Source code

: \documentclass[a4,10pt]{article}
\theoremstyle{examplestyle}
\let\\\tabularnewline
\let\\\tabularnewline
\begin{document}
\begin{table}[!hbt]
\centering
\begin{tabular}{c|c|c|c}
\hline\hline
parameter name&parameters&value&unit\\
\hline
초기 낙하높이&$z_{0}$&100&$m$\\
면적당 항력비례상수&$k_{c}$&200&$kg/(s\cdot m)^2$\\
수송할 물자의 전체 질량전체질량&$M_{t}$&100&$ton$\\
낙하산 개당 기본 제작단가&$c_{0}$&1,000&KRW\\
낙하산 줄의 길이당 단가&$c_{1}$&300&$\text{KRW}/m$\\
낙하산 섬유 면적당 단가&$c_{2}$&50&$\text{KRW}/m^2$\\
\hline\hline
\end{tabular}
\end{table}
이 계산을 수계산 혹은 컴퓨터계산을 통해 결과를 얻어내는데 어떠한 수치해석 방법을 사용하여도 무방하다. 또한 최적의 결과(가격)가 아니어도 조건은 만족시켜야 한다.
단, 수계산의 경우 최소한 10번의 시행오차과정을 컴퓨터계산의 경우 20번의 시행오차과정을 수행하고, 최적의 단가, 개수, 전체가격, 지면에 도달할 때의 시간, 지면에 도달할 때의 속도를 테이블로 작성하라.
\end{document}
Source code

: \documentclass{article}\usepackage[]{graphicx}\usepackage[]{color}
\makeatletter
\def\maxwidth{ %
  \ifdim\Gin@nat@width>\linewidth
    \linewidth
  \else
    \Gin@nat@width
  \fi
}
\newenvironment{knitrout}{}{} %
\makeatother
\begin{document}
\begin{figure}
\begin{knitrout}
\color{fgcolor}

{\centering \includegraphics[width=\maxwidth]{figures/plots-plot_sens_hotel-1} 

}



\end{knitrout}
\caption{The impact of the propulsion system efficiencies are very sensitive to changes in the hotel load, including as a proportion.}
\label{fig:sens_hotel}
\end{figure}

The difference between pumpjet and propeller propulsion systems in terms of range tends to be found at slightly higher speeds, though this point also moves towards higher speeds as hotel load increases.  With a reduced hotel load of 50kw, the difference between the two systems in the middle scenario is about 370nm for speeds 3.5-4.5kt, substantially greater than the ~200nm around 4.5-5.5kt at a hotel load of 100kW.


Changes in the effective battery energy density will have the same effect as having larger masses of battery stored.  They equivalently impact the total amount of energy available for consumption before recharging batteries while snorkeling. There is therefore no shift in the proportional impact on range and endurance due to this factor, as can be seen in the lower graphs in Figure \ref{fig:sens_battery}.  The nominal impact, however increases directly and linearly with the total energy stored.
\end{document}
=-=-=
**Exercise:**
Every line of the data above is to be repeated exactly.

**Exercise response:**
Source code

: \documentclass[a4,10pt]{article}
\theoremstyle{examplestyle}
\let\\\tabularnewline
\let\\\tabularnewline
\begin{document}
\begin{table}[!hbt]
\centering
\begin{tabular}{c|c|c|c}
\hline\hline
parameter name&parameters&value&unit\\
\hline
초기 낙하높이&$z_{0}$&100&$m$\\
면적당 항력비례상수&$k_{c}$&200&$kg/(s\cdot m)^2$\\
수송할 물자의 전체 질량전체질량&$M_{t}$&100&$ton$\\
낙하산 개당 기본 제작단가&$c_{0}$&1,000&KRW\\
낙하산 줄의 길이당 단가&$c_{1}$&300&$\text{KRW}/m$\\
낙하산 섬유 면적당 단가&$c_{2}$&50&$\text{KRW}/m^2$\\
\hline\hline
\end{tabular}
\end{table}
이 계산을 수계산 혹은 컴퓨터계산을 통해 결과를 얻어내는데 어떠한 수치해석 방법을 사용하여도 무방하다. 또한 최적의 결과(가격)가 아니어도 조건은 만족시켜야 한다.
단, 수계산의 경우 최소한 10번의 시행오차과정을 컴퓨터계산의 경우 20번의 시행오차과정을 수행하고, 최적의 단가, 개수, 전체가격, 지면에 도달할 때의 시간, 지면에 도달할 때의 속도를 테이블로 작성하라.
\end{document}
Source code

: \documentclass{article}\usepackage[]{graphicx}\usepackage[]{color}
\makeatletter
\def\maxwidth{ %
  \ifdim\Gin@nat@width>\linewidth
    \linewidth
  \else
    \Gin@nat@width
  \fi
}
\newenvironment{knitrout}{}{} %
\makeatother
\begin{document}
\begin{figure}
\begin{knitrout}
\color{fgcolor}

{\centering \includegraphics[width=\maxwidth]{figures/plots-plot_sens_hotel-1} 

}



\end{knitrout}
\caption{The impact of the propulsion system efficiencies are very sensitive to changes in the hotel load, including as a proportion.}
\label{fig:sens_hotel}
\end{figure}

The difference between pumpjet and propeller propulsion systems in terms of range tends to be found at slightly higher speeds, though this point also moves towards higher speeds as hotel load increases.  With a reduced hotel load of 50kw, the difference between the two systems in the middle scenario is about 370nm for speeds 3.5-4.5kt, substantially greater than the ~200nm around 4.5-5.5kt at a hotel load of 100kW.


Changes in the effective battery energy density will have the same effect as having larger masses of battery stored.  They equivalently impact the total amount of energy available for consumption before recharging batteries while snorkeling. There is therefore no shift in the proportional impact on range and endurance due to this factor, as can be seen in the lower graphs in Figure \ref{fig:sens_battery}.  The nominal impact, however increases directly and linearly with the total energy stored.
\end{document}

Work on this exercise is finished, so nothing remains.